### REQUIRED ACTION
Beginning with the first line of the data below, set down each line exactly through the line that contains "Kirk: So you could move tomorrow..".

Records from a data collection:
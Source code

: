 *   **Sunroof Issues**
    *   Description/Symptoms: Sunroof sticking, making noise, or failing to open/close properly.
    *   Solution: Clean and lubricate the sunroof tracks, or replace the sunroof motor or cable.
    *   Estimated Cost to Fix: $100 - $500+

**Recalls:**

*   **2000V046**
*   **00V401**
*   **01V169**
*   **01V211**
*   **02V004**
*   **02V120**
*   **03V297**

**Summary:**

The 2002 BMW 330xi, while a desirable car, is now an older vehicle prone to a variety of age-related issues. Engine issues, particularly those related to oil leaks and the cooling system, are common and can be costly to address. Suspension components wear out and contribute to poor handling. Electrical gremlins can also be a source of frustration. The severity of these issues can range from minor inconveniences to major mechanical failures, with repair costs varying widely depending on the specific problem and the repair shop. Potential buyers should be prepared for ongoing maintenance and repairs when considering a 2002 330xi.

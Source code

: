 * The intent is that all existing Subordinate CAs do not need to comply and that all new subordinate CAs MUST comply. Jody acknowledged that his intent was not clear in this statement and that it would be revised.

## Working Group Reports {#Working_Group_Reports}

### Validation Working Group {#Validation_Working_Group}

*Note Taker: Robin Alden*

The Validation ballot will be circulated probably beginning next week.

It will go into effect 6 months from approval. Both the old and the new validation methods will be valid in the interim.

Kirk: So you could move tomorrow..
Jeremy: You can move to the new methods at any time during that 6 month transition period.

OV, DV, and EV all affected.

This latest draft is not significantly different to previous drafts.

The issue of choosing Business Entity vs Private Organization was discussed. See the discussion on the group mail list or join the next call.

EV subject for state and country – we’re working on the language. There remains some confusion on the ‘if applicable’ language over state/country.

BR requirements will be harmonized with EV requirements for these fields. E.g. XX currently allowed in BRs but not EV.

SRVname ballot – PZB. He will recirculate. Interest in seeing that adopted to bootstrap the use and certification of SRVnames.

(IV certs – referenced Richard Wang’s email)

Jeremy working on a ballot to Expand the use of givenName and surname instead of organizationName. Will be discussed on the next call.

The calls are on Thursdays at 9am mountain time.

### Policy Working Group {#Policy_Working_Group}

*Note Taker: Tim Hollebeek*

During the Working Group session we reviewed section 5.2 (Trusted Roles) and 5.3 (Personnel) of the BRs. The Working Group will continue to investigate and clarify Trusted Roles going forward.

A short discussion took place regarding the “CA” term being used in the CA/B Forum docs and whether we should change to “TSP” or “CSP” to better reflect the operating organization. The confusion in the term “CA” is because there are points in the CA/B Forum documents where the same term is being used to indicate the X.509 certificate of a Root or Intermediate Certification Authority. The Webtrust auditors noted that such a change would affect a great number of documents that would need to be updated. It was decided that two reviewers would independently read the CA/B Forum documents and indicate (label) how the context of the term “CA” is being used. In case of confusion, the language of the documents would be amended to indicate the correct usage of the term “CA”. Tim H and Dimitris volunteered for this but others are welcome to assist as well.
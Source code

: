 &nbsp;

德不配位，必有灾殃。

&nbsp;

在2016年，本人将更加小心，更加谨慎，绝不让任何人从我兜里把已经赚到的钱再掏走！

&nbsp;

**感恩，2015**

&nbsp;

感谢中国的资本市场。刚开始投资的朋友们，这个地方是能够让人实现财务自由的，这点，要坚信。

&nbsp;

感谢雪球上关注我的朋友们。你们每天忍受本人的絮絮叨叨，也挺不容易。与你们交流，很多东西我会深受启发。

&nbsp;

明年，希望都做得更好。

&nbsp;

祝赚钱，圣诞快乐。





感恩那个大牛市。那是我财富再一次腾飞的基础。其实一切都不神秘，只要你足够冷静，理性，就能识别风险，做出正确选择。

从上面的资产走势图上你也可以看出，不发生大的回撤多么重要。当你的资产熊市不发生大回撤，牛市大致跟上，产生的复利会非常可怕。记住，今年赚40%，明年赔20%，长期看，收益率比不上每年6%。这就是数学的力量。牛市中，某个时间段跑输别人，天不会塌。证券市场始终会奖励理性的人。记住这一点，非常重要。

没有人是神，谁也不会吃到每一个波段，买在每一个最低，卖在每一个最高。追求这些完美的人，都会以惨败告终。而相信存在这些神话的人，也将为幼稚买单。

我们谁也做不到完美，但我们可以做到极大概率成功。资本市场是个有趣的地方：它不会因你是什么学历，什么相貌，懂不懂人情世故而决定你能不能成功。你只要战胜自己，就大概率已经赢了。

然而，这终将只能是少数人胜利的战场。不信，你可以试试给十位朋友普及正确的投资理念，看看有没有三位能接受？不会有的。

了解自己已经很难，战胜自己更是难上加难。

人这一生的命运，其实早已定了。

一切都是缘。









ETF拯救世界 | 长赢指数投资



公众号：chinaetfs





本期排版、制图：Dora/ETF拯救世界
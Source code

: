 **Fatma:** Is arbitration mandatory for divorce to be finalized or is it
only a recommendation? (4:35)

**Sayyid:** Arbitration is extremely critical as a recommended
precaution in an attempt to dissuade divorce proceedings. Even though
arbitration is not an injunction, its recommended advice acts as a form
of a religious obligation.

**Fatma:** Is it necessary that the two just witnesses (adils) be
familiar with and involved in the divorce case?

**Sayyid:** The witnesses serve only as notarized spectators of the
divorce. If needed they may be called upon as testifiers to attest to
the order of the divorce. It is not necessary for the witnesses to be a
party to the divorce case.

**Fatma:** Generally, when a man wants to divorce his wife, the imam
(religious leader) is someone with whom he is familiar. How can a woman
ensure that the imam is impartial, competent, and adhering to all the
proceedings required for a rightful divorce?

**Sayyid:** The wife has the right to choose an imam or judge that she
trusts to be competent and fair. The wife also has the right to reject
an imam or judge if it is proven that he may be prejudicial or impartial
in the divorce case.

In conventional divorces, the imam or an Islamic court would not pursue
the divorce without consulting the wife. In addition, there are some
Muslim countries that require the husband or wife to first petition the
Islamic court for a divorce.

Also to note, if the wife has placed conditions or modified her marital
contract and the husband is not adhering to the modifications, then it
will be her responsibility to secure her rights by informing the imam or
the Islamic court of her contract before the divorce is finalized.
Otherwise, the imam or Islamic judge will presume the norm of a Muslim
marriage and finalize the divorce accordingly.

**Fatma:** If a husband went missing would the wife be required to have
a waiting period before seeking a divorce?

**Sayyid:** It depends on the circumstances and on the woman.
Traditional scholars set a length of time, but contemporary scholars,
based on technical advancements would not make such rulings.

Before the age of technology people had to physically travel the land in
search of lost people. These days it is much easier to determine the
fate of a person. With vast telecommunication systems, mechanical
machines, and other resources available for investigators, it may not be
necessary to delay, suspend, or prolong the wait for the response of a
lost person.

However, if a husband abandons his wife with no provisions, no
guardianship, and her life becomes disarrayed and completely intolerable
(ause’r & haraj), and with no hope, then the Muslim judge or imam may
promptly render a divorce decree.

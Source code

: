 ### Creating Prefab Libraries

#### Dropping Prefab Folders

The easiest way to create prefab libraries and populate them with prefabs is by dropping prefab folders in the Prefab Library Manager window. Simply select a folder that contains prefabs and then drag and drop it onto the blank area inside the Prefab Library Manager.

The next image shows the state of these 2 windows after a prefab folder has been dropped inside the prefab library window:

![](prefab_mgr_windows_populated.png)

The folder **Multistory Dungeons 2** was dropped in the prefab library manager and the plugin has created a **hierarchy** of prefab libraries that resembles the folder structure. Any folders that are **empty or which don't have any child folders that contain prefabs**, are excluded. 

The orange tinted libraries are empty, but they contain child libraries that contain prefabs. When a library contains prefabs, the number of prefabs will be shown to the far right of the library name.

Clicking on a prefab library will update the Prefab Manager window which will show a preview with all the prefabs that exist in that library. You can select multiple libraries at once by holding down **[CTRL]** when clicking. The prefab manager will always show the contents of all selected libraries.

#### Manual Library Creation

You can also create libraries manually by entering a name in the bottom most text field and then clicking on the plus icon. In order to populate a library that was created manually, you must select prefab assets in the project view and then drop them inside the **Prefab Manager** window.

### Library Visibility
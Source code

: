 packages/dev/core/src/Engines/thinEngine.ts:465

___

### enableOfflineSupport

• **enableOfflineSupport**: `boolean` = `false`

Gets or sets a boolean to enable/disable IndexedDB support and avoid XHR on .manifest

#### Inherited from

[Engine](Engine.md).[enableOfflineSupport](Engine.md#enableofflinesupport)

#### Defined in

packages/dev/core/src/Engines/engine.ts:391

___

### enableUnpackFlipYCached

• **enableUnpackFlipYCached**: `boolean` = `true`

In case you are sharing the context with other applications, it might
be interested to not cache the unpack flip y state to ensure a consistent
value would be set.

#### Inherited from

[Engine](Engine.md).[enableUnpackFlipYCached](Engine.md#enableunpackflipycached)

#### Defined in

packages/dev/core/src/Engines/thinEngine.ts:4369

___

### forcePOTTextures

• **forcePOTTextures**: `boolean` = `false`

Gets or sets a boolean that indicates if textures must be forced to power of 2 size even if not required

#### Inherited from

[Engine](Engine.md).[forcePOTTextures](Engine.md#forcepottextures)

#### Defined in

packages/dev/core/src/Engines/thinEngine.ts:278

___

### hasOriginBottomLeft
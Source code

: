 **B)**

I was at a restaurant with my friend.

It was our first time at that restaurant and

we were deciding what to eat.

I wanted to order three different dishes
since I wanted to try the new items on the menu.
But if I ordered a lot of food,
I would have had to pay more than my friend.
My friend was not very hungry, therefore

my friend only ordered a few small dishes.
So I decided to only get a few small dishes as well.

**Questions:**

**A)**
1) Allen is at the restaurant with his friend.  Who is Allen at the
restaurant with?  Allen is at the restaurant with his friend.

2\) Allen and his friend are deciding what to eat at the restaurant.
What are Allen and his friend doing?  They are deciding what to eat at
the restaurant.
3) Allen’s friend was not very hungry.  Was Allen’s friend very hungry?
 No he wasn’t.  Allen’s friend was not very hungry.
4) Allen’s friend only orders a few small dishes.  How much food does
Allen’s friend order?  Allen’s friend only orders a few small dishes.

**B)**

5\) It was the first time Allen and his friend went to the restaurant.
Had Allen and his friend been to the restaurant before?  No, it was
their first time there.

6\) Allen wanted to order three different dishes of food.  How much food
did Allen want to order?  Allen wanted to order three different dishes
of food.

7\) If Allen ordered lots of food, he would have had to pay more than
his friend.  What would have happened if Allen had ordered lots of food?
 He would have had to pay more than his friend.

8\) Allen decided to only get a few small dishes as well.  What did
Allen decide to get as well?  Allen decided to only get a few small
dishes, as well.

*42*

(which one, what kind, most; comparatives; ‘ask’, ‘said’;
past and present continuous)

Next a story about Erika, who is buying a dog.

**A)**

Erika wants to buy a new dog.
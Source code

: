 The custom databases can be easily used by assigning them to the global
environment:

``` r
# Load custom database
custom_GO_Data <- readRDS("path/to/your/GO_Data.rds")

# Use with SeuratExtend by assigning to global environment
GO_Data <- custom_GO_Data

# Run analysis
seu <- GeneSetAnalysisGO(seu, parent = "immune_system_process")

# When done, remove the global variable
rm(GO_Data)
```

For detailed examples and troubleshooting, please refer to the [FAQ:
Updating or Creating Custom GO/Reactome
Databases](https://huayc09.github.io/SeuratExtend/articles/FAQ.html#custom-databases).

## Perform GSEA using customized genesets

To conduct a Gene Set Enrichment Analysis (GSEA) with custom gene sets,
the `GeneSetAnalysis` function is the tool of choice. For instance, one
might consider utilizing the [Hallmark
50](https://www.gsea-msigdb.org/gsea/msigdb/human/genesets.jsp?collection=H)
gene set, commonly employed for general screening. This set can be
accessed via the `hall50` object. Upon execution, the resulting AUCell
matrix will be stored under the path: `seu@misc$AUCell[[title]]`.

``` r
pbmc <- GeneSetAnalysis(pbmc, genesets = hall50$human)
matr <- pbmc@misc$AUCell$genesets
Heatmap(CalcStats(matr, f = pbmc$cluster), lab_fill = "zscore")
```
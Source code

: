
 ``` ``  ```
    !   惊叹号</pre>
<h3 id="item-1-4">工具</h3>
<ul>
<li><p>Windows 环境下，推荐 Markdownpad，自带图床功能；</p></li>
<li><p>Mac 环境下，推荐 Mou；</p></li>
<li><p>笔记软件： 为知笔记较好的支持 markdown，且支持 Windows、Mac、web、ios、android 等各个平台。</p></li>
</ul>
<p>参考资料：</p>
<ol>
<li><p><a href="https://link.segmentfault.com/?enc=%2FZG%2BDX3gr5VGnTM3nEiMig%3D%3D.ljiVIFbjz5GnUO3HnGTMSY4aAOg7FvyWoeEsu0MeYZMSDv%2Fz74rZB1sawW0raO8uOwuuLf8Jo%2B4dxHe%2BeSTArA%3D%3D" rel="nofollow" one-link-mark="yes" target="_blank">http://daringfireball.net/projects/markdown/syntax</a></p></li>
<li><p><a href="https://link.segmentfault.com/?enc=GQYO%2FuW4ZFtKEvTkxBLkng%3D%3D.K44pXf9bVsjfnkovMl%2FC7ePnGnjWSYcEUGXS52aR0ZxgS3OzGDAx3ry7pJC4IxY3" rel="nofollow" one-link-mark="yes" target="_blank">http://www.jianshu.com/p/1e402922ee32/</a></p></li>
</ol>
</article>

### WRITTEN SOLUTION
Source code

: *   **Sunroof Issues**
    *   Description/Symptoms: Sunroof sticking, making noise, or failing to open/close properly.
    *   Solution: Clean and lubricate the sunroof tracks, or replace the sunroof motor or cable.
    *   Estimated Cost to Fix: $100 - $500+

**Recalls:**

*   **2000V046**
*   **00V401**
*   **01V169**
*   **01V211**
*   **02V004**
*   **02V120**
*   **03V297**

**Summary:**

The 2002 BMW 330xi, while a desirable car, is now an older vehicle prone to a variety of age-related issues. Engine issues, particularly those related to oil leaks and the cooling system, are common and can be costly to address. Suspension components wear out and contribute to poor handling. Electrical gremlins can also be a source of frustration. The severity of these issues can range from minor inconveniences to major mechanical failures, with repair costs varying widely depending on the specific problem and the repair shop. Potential buyers should be prepared for ongoing maintenance and repairs when considering a 2002 330xi.

Source code

: * The intent is that all existing Subordinate CAs do not need to comply and that all new subordinate CAs MUST comply. Jody acknowledged that his intent was not clear in this statement and that it would be revised.

## Working Group Reports {#Working_Group_Reports}

### Validation Working Group {#Validation_Working_Group}

*Note Taker: Robin Alden*

The Validation ballot will be circulated probably beginning next week.

It will go into effect 6 months from approval. Both the old and the new validation methods will be valid in the interim.

Kirk: So you could move tomorrow..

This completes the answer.